After a Linux system has been successfully registered in IT-Conductor for monitoring, you will be able to view the Availability, Available Memory, CPU, and Disk or Filesystem utilizations from the Service Grid.
Figure 1: Linux Systems View in IT-Conductor Service Grid
Monitoring the availability of Linux Systems measures server or VM uptime over a specified period of time. In IT-Conductor, you can easily see the availability of a system by looking at the System Grid (See Figure 1). Availability is showing as GREEN which indicates that the system is available. Otherwise, it will change to 0.00% with a severity icon at the bottom.
Note: When a system is not available, all other metrics like Heartbeat, CPU I/O Wait, CPU Idle, CPU user, Load Average, Memory used, Memory Free, etc. will not show any data.
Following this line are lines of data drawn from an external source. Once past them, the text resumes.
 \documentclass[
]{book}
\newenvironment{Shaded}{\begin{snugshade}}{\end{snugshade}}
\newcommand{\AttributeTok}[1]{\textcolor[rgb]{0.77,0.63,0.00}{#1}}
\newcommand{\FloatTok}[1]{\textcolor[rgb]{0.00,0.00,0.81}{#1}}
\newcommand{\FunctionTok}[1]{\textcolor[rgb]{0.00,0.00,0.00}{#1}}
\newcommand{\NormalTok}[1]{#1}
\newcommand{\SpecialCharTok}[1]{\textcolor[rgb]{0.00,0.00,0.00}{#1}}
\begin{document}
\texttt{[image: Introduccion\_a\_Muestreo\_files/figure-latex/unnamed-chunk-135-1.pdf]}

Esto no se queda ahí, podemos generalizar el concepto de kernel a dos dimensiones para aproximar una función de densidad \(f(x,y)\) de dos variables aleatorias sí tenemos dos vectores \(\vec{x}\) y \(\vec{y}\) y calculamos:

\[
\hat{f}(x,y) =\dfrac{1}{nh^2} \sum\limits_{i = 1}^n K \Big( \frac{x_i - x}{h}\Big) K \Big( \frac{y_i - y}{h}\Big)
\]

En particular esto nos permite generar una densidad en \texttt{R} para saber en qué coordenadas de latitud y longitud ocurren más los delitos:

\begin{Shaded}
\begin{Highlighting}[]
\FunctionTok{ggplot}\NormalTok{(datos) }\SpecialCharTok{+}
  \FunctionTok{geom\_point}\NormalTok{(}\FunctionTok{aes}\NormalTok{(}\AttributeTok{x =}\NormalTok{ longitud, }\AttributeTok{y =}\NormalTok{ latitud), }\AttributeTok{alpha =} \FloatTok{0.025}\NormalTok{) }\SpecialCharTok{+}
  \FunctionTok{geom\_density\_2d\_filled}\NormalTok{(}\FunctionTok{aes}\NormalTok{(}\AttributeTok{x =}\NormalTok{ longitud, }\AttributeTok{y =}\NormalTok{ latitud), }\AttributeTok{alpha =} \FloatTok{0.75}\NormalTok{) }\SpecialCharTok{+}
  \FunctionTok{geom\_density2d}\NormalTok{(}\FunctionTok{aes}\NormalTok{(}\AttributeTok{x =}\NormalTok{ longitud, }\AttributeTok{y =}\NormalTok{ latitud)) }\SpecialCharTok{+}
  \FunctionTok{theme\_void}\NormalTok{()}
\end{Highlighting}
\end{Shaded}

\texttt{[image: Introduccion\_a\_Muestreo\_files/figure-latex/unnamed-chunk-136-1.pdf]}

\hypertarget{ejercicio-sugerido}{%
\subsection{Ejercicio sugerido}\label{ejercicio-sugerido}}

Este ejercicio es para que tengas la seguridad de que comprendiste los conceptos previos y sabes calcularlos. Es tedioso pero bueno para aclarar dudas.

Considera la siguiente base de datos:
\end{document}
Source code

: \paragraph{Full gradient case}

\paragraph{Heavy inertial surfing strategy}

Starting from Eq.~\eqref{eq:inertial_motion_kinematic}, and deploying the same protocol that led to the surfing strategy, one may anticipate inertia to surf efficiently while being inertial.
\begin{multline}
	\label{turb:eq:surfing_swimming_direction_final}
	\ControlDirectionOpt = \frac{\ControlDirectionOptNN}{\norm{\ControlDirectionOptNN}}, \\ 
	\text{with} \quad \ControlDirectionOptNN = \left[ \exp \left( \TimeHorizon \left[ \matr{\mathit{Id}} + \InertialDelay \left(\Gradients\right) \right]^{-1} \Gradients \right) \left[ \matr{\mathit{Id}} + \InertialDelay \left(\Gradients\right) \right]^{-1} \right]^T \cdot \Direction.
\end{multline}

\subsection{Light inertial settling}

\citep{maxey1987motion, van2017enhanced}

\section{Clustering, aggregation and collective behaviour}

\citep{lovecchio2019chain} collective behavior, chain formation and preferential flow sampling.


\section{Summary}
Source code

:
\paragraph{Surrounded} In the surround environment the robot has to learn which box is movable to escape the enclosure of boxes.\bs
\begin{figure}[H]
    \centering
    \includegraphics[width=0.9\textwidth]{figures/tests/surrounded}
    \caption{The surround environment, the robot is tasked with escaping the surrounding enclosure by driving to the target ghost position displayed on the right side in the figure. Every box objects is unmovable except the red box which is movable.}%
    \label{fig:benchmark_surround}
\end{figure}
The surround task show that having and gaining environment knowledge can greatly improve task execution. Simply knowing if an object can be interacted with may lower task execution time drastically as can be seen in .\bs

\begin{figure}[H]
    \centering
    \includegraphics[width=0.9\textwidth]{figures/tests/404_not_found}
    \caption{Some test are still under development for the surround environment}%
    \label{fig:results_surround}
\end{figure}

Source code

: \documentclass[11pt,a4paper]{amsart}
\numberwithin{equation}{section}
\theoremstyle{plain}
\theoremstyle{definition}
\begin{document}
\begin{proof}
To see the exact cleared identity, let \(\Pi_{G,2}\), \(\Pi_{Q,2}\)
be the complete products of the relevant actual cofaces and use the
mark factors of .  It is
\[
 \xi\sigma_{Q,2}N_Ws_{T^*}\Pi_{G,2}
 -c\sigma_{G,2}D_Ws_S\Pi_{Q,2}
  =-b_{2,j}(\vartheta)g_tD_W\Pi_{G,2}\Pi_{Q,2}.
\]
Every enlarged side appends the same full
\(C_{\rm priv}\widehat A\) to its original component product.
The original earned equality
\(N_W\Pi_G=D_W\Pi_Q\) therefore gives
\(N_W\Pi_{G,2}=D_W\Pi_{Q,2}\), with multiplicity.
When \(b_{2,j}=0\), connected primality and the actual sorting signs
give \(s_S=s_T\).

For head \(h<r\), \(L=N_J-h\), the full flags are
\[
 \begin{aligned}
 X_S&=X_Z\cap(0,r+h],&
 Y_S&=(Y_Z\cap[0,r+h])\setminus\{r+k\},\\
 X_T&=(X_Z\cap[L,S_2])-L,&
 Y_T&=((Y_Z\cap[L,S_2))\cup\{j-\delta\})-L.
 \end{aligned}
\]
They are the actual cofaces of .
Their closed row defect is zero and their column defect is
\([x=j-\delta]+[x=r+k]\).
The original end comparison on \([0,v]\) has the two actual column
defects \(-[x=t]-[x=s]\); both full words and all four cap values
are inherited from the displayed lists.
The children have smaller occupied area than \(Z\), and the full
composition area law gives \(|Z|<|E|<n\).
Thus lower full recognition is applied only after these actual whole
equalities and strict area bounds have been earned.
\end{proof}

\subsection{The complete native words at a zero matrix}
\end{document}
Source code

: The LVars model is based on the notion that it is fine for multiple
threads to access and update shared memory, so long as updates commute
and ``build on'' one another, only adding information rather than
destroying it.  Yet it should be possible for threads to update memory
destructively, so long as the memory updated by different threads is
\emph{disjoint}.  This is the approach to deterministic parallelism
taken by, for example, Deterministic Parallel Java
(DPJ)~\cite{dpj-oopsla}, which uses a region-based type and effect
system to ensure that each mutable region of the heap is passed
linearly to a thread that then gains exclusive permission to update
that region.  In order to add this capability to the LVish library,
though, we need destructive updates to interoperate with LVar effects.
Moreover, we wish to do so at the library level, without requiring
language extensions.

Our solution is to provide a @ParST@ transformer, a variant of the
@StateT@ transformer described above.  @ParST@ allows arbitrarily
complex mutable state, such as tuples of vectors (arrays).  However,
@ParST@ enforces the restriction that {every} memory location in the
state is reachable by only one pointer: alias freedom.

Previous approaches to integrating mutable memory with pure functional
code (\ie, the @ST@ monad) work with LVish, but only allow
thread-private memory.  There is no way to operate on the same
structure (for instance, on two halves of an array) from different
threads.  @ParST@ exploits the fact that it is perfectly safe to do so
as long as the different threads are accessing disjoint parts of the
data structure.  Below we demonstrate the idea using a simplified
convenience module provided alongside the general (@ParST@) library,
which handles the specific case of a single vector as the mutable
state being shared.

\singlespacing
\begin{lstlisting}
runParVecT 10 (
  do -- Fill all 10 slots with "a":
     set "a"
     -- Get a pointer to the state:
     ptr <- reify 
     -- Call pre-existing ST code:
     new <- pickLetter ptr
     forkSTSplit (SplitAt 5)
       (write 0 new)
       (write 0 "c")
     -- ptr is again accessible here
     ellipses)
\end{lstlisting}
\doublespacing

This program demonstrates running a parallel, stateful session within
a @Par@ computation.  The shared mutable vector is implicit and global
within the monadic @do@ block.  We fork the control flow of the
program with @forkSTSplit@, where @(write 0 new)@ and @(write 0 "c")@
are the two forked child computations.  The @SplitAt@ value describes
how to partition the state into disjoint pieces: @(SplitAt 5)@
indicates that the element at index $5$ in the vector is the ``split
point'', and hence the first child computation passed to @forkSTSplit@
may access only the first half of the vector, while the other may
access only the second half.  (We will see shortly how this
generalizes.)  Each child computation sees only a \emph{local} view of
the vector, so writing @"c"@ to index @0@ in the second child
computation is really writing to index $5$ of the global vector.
You can also utilize the Availability Chart to see the historical availability data per system. This is helpful in scenarios where you want to investigate issues related to system availability at a certain point in time.
Figure 2: Linux System Availability Chart
Monitoring the performance of a Linux system starts with determining whether the Central Processing Unit (CPU) is at its optimal state. CPU utilization indicates how much processing power is being utilized. The higher the CPU utilization, the more work is being done by the system and the greater the potential for system instability which is why it's important to track CPU usage.
By default, the following metrics are available in the System Grid upon registering a Linux system in IT-Conductor for monitoring.
- CPU I/O Wait
- CPU Idle
- CPU User
- CPU User Peak
- Load Average
- Load Avg/CPU
You have the option to see the historical view of each of these metrics in IT-Conductor as seen below.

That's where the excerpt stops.